**ABOUT THIS TASK:**
A line qualifies if it holds the string "install". Copy every qualifying line from the records.

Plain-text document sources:
===
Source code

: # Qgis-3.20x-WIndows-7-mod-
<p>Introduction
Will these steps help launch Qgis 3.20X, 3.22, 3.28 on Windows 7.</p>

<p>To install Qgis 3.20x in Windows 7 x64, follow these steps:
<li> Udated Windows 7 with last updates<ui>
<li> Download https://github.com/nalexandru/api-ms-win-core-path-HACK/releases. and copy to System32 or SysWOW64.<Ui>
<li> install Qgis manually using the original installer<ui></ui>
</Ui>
===
**RESULT OF THIS EXERCISE:**
<p>To install Qgis 3.20x in Windows 7 x64, follow these steps:
<li> install Qgis manually using the original installer<ui></ui>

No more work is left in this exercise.